- Data for the task
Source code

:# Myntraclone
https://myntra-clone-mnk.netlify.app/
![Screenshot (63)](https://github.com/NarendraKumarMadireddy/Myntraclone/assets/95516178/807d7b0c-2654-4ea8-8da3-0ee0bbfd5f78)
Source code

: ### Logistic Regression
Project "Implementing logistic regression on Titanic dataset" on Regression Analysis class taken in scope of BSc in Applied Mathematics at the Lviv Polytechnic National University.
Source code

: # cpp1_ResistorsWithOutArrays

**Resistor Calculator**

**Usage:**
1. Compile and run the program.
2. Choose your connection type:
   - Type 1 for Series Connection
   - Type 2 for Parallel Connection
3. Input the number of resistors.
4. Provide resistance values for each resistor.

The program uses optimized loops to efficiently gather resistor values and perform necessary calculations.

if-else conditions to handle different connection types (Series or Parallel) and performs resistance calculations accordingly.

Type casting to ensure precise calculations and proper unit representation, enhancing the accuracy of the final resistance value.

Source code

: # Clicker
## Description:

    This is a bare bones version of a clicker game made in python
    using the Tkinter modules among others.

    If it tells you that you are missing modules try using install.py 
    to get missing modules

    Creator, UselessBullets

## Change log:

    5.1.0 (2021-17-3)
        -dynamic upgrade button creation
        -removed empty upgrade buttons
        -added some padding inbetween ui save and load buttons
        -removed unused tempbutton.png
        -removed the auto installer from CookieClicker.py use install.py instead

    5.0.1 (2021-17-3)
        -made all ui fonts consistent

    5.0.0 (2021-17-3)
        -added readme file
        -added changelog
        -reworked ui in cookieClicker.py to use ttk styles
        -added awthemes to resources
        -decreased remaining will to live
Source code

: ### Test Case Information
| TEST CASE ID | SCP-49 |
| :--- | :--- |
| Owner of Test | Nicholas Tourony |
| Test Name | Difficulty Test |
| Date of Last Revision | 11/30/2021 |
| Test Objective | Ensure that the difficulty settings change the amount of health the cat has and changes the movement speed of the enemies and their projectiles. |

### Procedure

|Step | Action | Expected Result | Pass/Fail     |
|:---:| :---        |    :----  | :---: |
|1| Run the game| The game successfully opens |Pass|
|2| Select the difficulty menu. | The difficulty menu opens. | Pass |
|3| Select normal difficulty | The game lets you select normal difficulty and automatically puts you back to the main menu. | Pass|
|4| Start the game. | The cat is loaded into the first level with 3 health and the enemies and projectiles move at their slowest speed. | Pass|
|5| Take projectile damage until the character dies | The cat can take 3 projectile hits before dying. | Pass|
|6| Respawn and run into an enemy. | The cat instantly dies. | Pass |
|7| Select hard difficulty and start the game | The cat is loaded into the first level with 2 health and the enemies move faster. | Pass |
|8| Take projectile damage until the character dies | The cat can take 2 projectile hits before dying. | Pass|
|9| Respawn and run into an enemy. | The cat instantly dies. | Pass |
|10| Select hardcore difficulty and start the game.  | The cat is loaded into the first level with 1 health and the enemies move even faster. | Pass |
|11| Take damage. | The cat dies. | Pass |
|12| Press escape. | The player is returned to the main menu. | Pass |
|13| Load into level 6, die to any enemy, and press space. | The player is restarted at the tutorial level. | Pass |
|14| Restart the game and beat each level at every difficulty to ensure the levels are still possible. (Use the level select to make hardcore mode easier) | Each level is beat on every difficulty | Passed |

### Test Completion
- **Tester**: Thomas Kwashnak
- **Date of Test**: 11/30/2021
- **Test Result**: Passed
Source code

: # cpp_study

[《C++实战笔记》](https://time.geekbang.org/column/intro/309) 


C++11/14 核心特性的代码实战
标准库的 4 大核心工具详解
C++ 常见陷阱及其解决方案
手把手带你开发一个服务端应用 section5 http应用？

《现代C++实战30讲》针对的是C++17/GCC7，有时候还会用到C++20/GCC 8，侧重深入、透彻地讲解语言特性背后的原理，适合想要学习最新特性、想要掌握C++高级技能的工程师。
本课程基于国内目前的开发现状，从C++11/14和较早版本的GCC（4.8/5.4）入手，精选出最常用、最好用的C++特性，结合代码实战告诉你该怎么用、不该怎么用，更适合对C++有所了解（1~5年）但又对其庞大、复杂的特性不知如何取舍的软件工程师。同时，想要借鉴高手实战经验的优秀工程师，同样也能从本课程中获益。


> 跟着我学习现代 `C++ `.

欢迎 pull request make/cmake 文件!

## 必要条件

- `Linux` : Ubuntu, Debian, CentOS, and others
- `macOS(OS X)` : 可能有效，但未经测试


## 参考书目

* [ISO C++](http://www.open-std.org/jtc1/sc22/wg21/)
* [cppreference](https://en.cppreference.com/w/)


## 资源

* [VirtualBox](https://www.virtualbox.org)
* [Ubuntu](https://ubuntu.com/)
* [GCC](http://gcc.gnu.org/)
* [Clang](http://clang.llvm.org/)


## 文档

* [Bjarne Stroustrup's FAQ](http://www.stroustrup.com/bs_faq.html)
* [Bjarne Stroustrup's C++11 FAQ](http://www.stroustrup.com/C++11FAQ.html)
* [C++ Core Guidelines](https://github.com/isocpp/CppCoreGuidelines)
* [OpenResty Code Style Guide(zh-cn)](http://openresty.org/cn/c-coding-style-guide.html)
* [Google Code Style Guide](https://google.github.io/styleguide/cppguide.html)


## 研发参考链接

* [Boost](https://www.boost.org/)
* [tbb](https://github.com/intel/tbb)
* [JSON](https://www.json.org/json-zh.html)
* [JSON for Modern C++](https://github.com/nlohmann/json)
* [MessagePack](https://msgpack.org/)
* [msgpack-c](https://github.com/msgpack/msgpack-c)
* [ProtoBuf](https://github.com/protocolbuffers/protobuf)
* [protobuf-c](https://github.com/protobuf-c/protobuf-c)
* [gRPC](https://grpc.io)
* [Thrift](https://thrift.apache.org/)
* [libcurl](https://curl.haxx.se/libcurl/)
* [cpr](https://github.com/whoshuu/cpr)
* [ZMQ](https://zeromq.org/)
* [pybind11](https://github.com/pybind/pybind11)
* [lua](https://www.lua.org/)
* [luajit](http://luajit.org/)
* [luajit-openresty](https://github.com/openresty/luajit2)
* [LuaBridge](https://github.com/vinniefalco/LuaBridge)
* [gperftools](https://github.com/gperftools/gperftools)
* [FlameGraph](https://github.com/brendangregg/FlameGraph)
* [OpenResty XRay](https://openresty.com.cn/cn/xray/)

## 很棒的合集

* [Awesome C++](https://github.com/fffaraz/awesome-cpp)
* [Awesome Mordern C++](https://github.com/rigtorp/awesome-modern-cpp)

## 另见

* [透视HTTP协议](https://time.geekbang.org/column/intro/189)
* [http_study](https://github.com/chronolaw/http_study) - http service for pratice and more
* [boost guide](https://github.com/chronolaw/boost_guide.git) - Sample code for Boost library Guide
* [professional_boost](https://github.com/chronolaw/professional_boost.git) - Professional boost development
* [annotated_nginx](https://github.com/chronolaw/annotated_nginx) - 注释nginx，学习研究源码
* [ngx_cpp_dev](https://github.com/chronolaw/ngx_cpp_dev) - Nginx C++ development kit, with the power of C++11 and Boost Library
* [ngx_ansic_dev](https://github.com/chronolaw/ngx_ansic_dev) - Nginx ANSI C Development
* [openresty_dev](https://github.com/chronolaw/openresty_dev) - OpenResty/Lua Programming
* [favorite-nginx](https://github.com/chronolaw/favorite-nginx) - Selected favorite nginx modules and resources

- What to produce
Lines after the one containing "The program uses" are not wanted; repeat exactly each line above from the first up to and including it.

- Worked solution
Source code

:# Myntraclone
https://myntra-clone-mnk.netlify.app/
![Screenshot (63)](https://github.com/NarendraKumarMadireddy/Myntraclone/assets/95516178/807d7b0c-2654-4ea8-8da3-0ee0bbfd5f78)
Source code

: ### Logistic Regression
Project "Implementing logistic regression on Titanic dataset" on Regression Analysis class taken in scope of BSc in Applied Mathematics at the Lviv Polytechnic National University.
Source code

: # cpp1_ResistorsWithOutArrays

**Resistor Calculator**

**Usage:**
1. Compile and run the program.
2. Choose your connection type:
   - Type 1 for Series Connection
   - Type 2 for Parallel Connection
3. Input the number of resistors.
4. Provide resistance values for each resistor.

The program uses optimized loops to efficiently gather resistor values and perform necessary calculations.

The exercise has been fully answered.